Task brief = Every record should be copied exactly, except that pictures are to be omitted.

Data to process =
◆ ◆ ◆ ◆ ◆ ◆ ◆

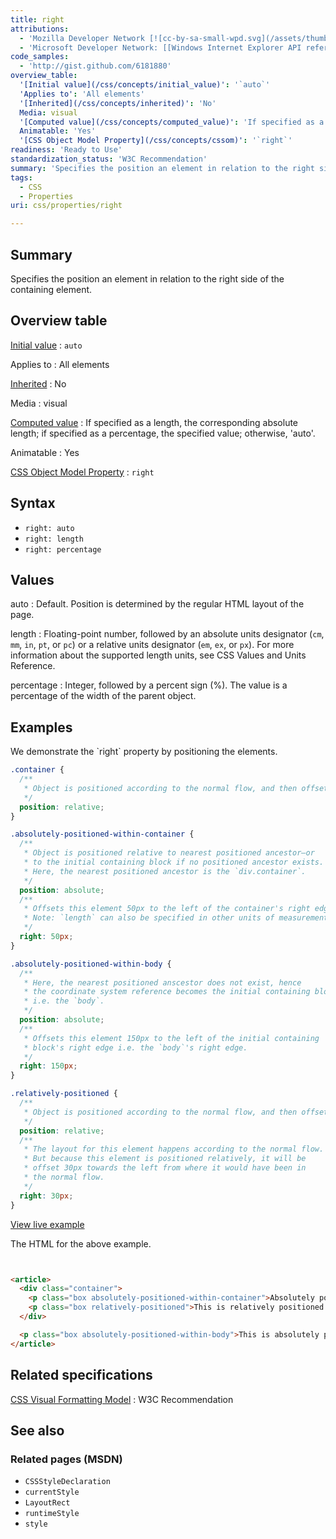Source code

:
 ```yaml
---
title: right
attributions:
  - 'Mozilla Developer Network [![cc-by-sa-small-wpd.svg](/assets/thumb/8/8c/cc-by-sa-small-wpd.svg/120px-cc-by-sa-small-wpd.svg.png)](http://creativecommons.org/licenses/by-sa/3.0/us/): [Article](https://developer.mozilla.org/en-US/docs/CSS/right)'
  - 'Microsoft Developer Network: [[Windows Internet Explorer API reference](http://msdn.microsoft.com/en-us/library/ie/hh828809%28v=vs.85%29.aspx) Article]'
code_samples:
  - 'http://gist.github.com/6181880'
overview_table:
  '[Initial value](/css/concepts/initial_value)': '`auto`'
  'Applies to': 'All elements'
  '[Inherited](/css/concepts/inherited)': 'No'
  Media: visual
  '[Computed value](/css/concepts/computed_value)': 'If specified as a length, the corresponding absolute length; if specified as a percentage, the specified value; otherwise, ''auto''.'
  Animatable: 'Yes'
  '[CSS Object Model Property](/css/concepts/cssom)': '`right`'
readiness: 'Ready to Use'
standardization_status: 'W3C Recommendation'
summary: 'Specifies the position an element in relation to the right side of the containing element.'
tags:
  - CSS
  - Properties
uri: css/properties/right

---
```

## <span>Summary</span>

Specifies the position an element in relation to the right side of the containing element.

## <span>Overview table</span>

[Initial value](/css/concepts/initial_value)
:   `auto`

Applies to
:   All elements

[Inherited](/css/concepts/inherited)
:   No

Media
:   visual

[Computed value](/css/concepts/computed_value)
:   If specified as a length, the corresponding absolute length; if specified as a percentage, the specified value; otherwise, 'auto'.

Animatable
:   Yes

[CSS Object Model Property](/css/concepts/cssom)
:   `right`

## <span>Syntax</span>

-   `right: auto`
-   `right: length`
-   `right: percentage`

## <span>Values</span>

auto
:   Default. Position is determined by the regular HTML layout of the page.

length
:   Floating-point number, followed by an absolute units designator (`cm`, `mm`, `in`, `pt`, or `pc`) or a relative units designator (`em`, `ex`, or `px`). For more information about the supported length units, see CSS Values and Units Reference.

percentage
:   Integer, followed by a percent sign (%). The value is a percentage of the width of the parent object.

## <span>Examples</span>

We demonstrate the \`right\` property by positioning the elements.

``` css
.container {
  /**
   * Object is positioned according to the normal flow, and then offset.
   */
  position: relative;
}

.absolutely-positioned-within-container {
  /**
   * Object is positioned relative to nearest positioned ancestor—or
   * to the initial containing block if no positioned ancestor exists.
   * Here, the nearest positioned ancestor is the `div.container`.
   */
  position: absolute;
  /**
   * Offsets this element 50px to the left of the container's right edge.
   * Note: `length` can also be specified in other units of measurements.
   */
  right: 50px;
}

.absolutely-positioned-within-body {
  /**
   * Here, the nearest positioned anscestor does not exist, hence
   * the coordinate system reference becomes the initial containing block,
   * i.e. the `body`.
   */
  position: absolute;
  /**
   * Offsets this element 150px to the left of the initial containing
   * block's right edge i.e. the `body`'s right edge.
   */
  right: 150px;
}

.relatively-positioned {
  /**
   * Object is positioned according to the normal flow, and then offset.
   */
  position: relative;
  /**
   * The layout for this element happens according to the normal flow.
   * But because this element is positioned relatively, it will be
   * offset 30px towards the left from where it would have been in
   * the normal flow.
   */
  right: 30px;
}
```

[View live example](http://code.webplatform.org/gist/6181880)

The HTML for the above example.

``` html


<article>
  <div class="container">
    <p class="box absolutely-positioned-within-container">Absolutely positioned within <code>div.container</code> at 50px left from the container's right edge.</p>
    <p class="box relatively-positioned">This is relatively positioned at 30px from the right.</p>
  </div>

  <p class="box absolutely-positioned-within-body">This is absolutely positioned within the <code>body</code> at 150px to the left of the body's right edge.</p>
</article>
```

</pre>

## <span>Related specifications</span>

[CSS Visual Formatting Model](http://www.w3.org/TR/CSS2/visuren.html)
:   W3C Recommendation

## <span>See also</span>

### <span>Related pages (MSDN)</span>

-   `CSSStyleDeclaration`
-   `currentStyle`
-   `LayoutRect`
-   `runtimeStyle`
-   `style`
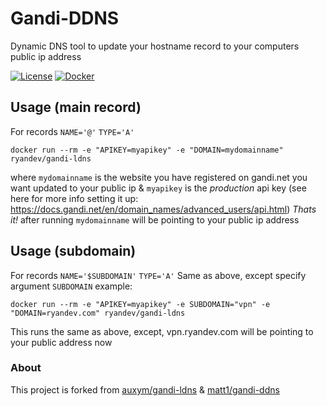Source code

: # Gandi-DDNS
Dynamic DNS tool to update your hostname record to your computers public ip address

[![License](https://img.shields.io/badge/license-MIT-green.svg?style=flat)](https://github.com/ryandev/BlueSkies/blob/master/LICENSE) [![Docker](https://img.shields.io/docker/automated/ryandev/gandi-ldns)](https://hub.docker.com/repository/docker/ryandev/gandi-ldns)

## Usage (main record) 
For records `NAME='@'` `TYPE='A'`
```
docker run --rm -e "APIKEY=myapikey" -e "DOMAIN=mydomainname" ryandev/gandi-ldns
```
where `mydomainname` is the website you have registered on gandi.net you want updated to your public ip & `myapikey` is the *production* api key (see here for more info setting it up: https://docs.gandi.net/en/domain_names/advanced_users/api.html)
*Thats it!*
after running `mydomainname` will be pointing to your public ip address

## Usage (subdomain)
For records `NAME='$SUBDOMAIN'` `TYPE='A'` 
Same as above, except specify argument `SUBDOMAIN` example:
```
docker run --rm -e "APIKEY=myapikey" -e SUBDOMAIN="vpn" -e "DOMAIN=ryandev.com" ryandev/gandi-ldns
```
This runs the same as above, except, vpn.ryandev.com will be pointing to your public address now

### About
This project is forked from 
[auxym/gandi-ldns](https://github.com/auxym/gandi-ldns) &
[matt1/gandi-ddns](https://github.com/matt1/gandi-ddns)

◆ ◆ ◆ ◆ ◆ ◆ ◆

Answer to this problem =
Source code

:
 ```yaml
---
title: right
attributions:
  - 'Mozilla Developer Network [![cc-by-sa-small-wpd.svg](/assets/thumb/8/8c/cc-by-sa-small-wpd.svg/120px-cc-by-sa-small-wpd.svg.png)](http://creativecommons.org/licenses/by-sa/3.0/us/): [Article](https://developer.mozilla.org/en-US/docs/CSS/right)'
  - 'Microsoft Developer Network: [[Windows Internet Explorer API reference](http://msdn.microsoft.com/en-us/library/ie/hh828809%28v=vs.85%29.aspx) Article]'
code_samples:
  - 'http://gist.github.com/6181880'
overview_table:
  '[Initial value](/css/concepts/initial_value)': '`auto`'
  'Applies to': 'All elements'
  '[Inherited](/css/concepts/inherited)': 'No'
  Media: visual
  '[Computed value](/css/concepts/computed_value)': 'If specified as a length, the corresponding absolute length; if specified as a percentage, the specified value; otherwise, ''auto''.'
  Animatable: 'Yes'
  '[CSS Object Model Property](/css/concepts/cssom)': '`right`'
readiness: 'Ready to Use'
standardization_status: 'W3C Recommendation'
summary: 'Specifies the position an element in relation to the right side of the containing element.'
tags:
  - CSS
  - Properties
uri: css/properties/right

---
```

## <span>Summary</span>

Specifies the position an element in relation to the right side of the containing element.

## <span>Overview table</span>

[Initial value](/css/concepts/initial_value)
:   `auto`

Applies to
:   All elements

[Inherited](/css/concepts/inherited)
:   No

Media
:   visual

[Computed value](/css/concepts/computed_value)
:   If specified as a length, the corresponding absolute length; if specified as a percentage, the specified value; otherwise, 'auto'.

Animatable
:   Yes

[CSS Object Model Property](/css/concepts/cssom)
:   `right`

## <span>Syntax</span>

-   `right: auto`
-   `right: length`
-   `right: percentage`

## <span>Values</span>

auto
:   Default. Position is determined by the regular HTML layout of the page.

length
:   Floating-point number, followed by an absolute units designator (`cm`, `mm`, `in`, `pt`, or `pc`) or a relative units designator (`em`, `ex`, or `px`). For more information about the supported length units, see CSS Values and Units Reference.

percentage
:   Integer, followed by a percent sign (%). The value is a percentage of the width of the parent object.

## <span>Examples</span>

We demonstrate the \`right\` property by positioning the elements.

``` css
.container {
  /**
   * Object is positioned according to the normal flow, and then offset.
   */
  position: relative;
}

.absolutely-positioned-within-container {
  /**
   * Object is positioned relative to nearest positioned ancestor—or
   * to the initial containing block if no positioned ancestor exists.
   * Here, the nearest positioned ancestor is the `div.container`.
   */
  position: absolute;
  /**
   * Offsets this element 50px to the left of the container's right edge.
   * Note: `length` can also be specified in other units of measurements.
   */
  right: 50px;
}

.absolutely-positioned-within-body {
  /**
   * Here, the nearest positioned anscestor does not exist, hence
   * the coordinate system reference becomes the initial containing block,
   * i.e. the `body`.
   */
  position: absolute;
  /**
   * Offsets this element 150px to the left of the initial containing
   * block's right edge i.e. the `body`'s right edge.
   */
  right: 150px;
}

.relatively-positioned {
  /**
   * Object is positioned according to the normal flow, and then offset.
   */
  position: relative;
  /**
   * The layout for this element happens according to the normal flow.
   * But because this element is positioned relatively, it will be
   * offset 30px towards the left from where it would have been in
   * the normal flow.
   */
  right: 30px;
}
```

[View live example](http://code.webplatform.org/gist/6181880)

The HTML for the above example.

``` html


<article>
  <div class="container">
    <p class="box absolutely-positioned-within-container">Absolutely positioned within <code>div.container</code> at 50px left from the container's right edge.</p>
    <p class="box relatively-positioned">This is relatively positioned at 30px from the right.</p>
  </div>

  <p class="box absolutely-positioned-within-body">This is absolutely positioned within the <code>body</code> at 150px to the left of the body's right edge.</p>
</article>
```

</pre>

## <span>Related specifications</span>

[CSS Visual Formatting Model](http://www.w3.org/TR/CSS2/visuren.html)
:   W3C Recommendation

## <span>See also</span>

### <span>Related pages (MSDN)</span>

-   `CSSStyleDeclaration`
-   `currentStyle`
-   `LayoutRect`
-   `runtimeStyle`
-   `style`
Source code

: # Gandi-DDNS
Dynamic DNS tool to update your hostname record to your computers public ip address

[![License](https://img.shields.io/badge/license-MIT-green.svg?style=flat)](https://github.com/ryandev/BlueSkies/blob/master/LICENSE) [![Docker](https://img.shields.io/docker/automated/ryandev/gandi-ldns)](https://hub.docker.com/repository/docker/ryandev/gandi-ldns)

## Usage (main record) 
For records `NAME='@'` `TYPE='A'`
```
docker run --rm -e "APIKEY=myapikey" -e "DOMAIN=mydomainname" ryandev/gandi-ldns
```
where `mydomainname` is the website you have registered on gandi.net you want updated to your public ip & `myapikey` is the *production* api key (see here for more info setting it up: https://docs.gandi.net/en/domain_names/advanced_users/api.html)
*Thats it!*
after running `mydomainname` will be pointing to your public ip address

## Usage (subdomain)
For records `NAME='$SUBDOMAIN'` `TYPE='A'` 
Same as above, except specify argument `SUBDOMAIN` example:
```
docker run --rm -e "APIKEY=myapikey" -e SUBDOMAIN="vpn" -e "DOMAIN=ryandev.com" ryandev/gandi-ldns
```
This runs the same as above, except, vpn.ryandev.com will be pointing to your public address now

### About
This project is forked from 
[auxym/gandi-ldns](https://github.com/auxym/gandi-ldns) &
[matt1/gandi-ddns](https://github.com/matt1/gandi-ddns)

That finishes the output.